This thesis presents a newly developed haptic interface for gastrointestinal endoscopy simulation. Gastrointestinal endoscopy is a procedure in which the organs of a patient are treated and diagnosed using a long and flexible endoscope. Doctors have to practice this procedure a lot because it is difficult to maintain hand-eye coordination and proper guidance of flexible instruments. Simulators and haptic devices are necessary for such procedural training of doctors. However, previous haptic devices have problems like insufficient workspace and large inertia which makes it difficult to make subtle movements of the tip of the endoscope. Active forces cannot be feedback also.
The developed haptic interface incorporates 2-d.o.f, each of which is necessary to describe the movements of an endoscope in actual endoscopy procedures. The haptic interface is divided into a translational motion mechanism which is necessary to implement the insertion movement of the endoscope, a rotational motion mechanism to implement the rotation movement of the endoscope and a folding guide part to prevent the endoscope from bending.

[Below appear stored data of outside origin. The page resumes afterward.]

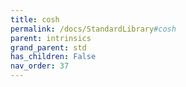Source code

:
 ```yaml
---
title: cosh
permalink: /docs/StandardLibrary#cosh
parent: intrinsics
grand_parent: std
has_children: False
nav_order: 37
---
```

The insertion motion of the endoscope is realized by a circular movement in which the endoscope turns around a central axis, which reduces the inertia thereby making it less than the previously developed endoscope, known as Kaist-Ewha Colonoscopy Simulator II. The force feedback in each direction is provided by a wire-driven mechanism.
The specifications of the developed haptic interface are evaluated in this article. The haptic interface has larger workspace, higher sensitivity and the maximum attainable force and torque through this endoscope are sufficient to simulate endoscopy procedures such as colonoscopy and ERCP. The force bandwidth is also evaluated through frequency response tests. Finally, Colonoscopy simulation is performed through the developed haptic interface combined with a virtual environment.